Personal information
- Full name: Héctor Fabián Ponce
- Date of birth: 10 July 1971 (age 53)
- Place of birth: Corrientes, Argentina
- Position(s): Midfielder

Team information
- Current team: Patriotas FC (manager)

Senior career*
- Years: Team / Apps / (Gls)
- 1993–1994: Deportivo Mandiyú
- 1994–1995: Rosamonte
- 1996–1997: Ferrocarril Urquiza
- Tigre de Santo Pipó

Managerial career
- 2010–2011: Guaraní Antonio Franco (youth)
- 2011–2012: Jorge Gibson Brown [es] (assistant)
- 2012: Deportivo Mandiyú (assistant)
- 2012–2013: Deportivo Mandiyú
- 2014–2015: Madariaga
- 2015–2016: Jorge Gibson Brown [es] (assistant)
- 2016: Peñarol de Corrientes
- 2016–2019: Madariaga
- 2022: River Plate Asunción (assistant)
- 2023: General Caballero JLM (reserves)
- 2023: General Caballero JLM (interim)
- 2024: General Caballero JLM
- 2024–: Patriotas FC

= Fabián Ponce =

Argentine footballer and manager

Héctor Fabián Ponce (born 10 July 1971) is an Argentine football manager and former player who played as a midfielder.
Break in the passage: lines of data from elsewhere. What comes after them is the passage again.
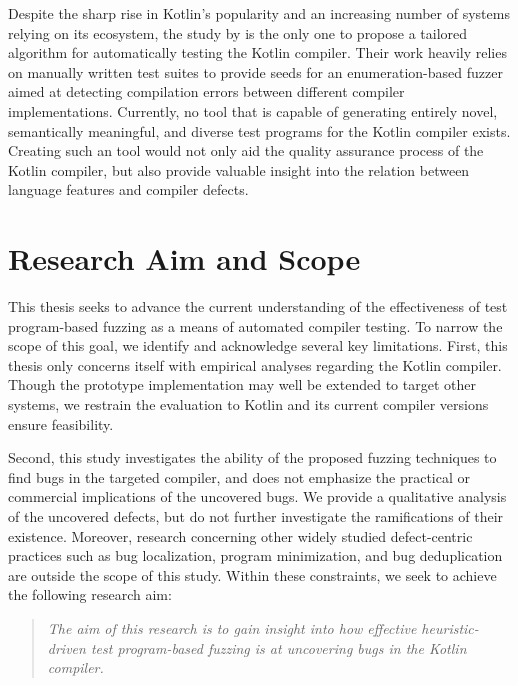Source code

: Despite the sharp rise in Kotlin's popularity and an increasing
number of systems relying on its ecosystem, the study by \citet{stepanov2021type}
is the only one to propose a tailored algorithm for automatically 
testing the Kotlin compiler.
Their work heavily relies on manually written test suites to 
provide seeds for an enumeration-based fuzzer aimed at detecting compilation
errors between different compiler implementations. 
Currently, no tool that is capable of generating entirely novel, semantically 
meaningful, and diverse test programs for the Kotlin compiler exists.
Creating such an tool would not only aid the quality assurance process
of the Kotlin compiler, but also provide valuable insight 
into the relation between language features and compiler defects.

\section{\label{sec:aim}Research Aim and Scope}

This thesis seeks to advance the current understanding of the
effectiveness of test program-based fuzzing as a means of automated compiler testing.
To narrow the scope of this goal, we identify and acknowledge several
key limitations.
First, this thesis only concerns itself with empirical analyses regarding
the Kotlin compiler. 
Though the prototype implementation may well be 
extended to target other systems, we restrain the
evaluation to Kotlin and its current compiler versions ensure feasibility.

Second, this study investigates the ability of the proposed fuzzing
techniques to find bugs in the targeted compiler, and does not emphasize
the practical or commercial implications of the uncovered bugs.
We provide a qualitative analysis of the uncovered defects, but do
not further investigate the ramifications of their existence.
Moreover, research concerning other widely studied defect-centric 
practices such as bug localization, program minimization, and bug deduplication
are outside the scope of this study.
Within these constraints, we seek to achieve the following research aim:

\begin{quote}
\centering 
\emph{The aim of this research is to gain insight into how 
effective heuristic-driven 
test program-based fuzzing is at uncovering bugs in the
Kotlin compiler.}
\end{quote}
He is the current manager of Paraguayan club Patriotas FC.

==Playing career==
Born in Corrientes, Ponce notably represented Deportivo Mandiyú, Rosamonte, Ferrocarril Urquiza and Tigre de Santo Pipó.

==Managerial career==
After retiring, Ponce worked as a fitness and youth coach for Guaraní Antonio Franco before becoming an assistant of Carlos Suirezs at Jorge Gibson Brown on 29 September 2011. On 14 August 2012, he moved to Deportivo Mandiyú under the same role.

On 5 November 2012, Ponce was named manager of Mandiyú, replacing Waldino Casco. He was sacked on 13 February of the following year, and took over Madariaga in January 2014.
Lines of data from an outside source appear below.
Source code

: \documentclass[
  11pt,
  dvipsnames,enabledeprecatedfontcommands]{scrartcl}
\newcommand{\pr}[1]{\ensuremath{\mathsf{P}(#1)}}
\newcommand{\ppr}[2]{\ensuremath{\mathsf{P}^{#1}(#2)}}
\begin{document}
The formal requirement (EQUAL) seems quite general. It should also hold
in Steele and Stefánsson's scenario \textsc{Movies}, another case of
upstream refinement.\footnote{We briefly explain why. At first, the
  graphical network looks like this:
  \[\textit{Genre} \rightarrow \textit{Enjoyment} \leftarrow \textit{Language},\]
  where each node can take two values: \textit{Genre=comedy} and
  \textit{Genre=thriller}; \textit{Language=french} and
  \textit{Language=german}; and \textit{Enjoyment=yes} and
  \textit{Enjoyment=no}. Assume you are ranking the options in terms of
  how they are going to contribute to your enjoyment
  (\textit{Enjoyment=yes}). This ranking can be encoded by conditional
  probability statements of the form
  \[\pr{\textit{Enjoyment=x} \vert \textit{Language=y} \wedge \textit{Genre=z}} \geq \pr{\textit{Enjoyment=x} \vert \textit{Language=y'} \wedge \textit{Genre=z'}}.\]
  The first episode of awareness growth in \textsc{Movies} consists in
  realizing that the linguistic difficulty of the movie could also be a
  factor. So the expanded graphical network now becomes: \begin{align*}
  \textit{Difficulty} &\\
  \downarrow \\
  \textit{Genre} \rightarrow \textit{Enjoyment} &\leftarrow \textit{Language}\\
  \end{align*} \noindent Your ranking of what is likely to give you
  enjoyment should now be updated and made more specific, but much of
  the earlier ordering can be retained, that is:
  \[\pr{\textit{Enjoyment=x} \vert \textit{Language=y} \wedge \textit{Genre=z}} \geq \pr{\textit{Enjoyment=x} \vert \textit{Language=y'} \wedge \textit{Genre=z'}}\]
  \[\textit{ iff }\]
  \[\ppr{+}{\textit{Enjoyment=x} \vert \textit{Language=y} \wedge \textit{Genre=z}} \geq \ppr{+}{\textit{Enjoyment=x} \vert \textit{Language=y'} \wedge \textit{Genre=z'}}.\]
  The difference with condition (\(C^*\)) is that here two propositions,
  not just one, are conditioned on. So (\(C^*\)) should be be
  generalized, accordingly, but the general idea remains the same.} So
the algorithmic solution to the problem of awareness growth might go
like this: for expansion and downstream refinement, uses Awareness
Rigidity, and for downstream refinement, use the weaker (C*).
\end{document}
On 15 May 2015, Ponce returned to Jorge Gibson Brown, again as an assistant. On 8 July 2016, after a brief period in charge of Peñarol de Corrientes, he returned to Madariaga.

On 9 August 2019, Ponce left Madariaga to work as a youth coordinator at Guaraní Antonio Franco. In 2022, he moved to Paraguay and became an assistant at River Plate Asunción.

Ponce started the 2023 season as the manager of General Caballero JLM's reserve team, but became an interim of the main squad on 13 November. On 6 December, he was confirmed as manager of the main squad for the upcoming campaign.

Ponce was sacked from General Caballero on 14 April 2024.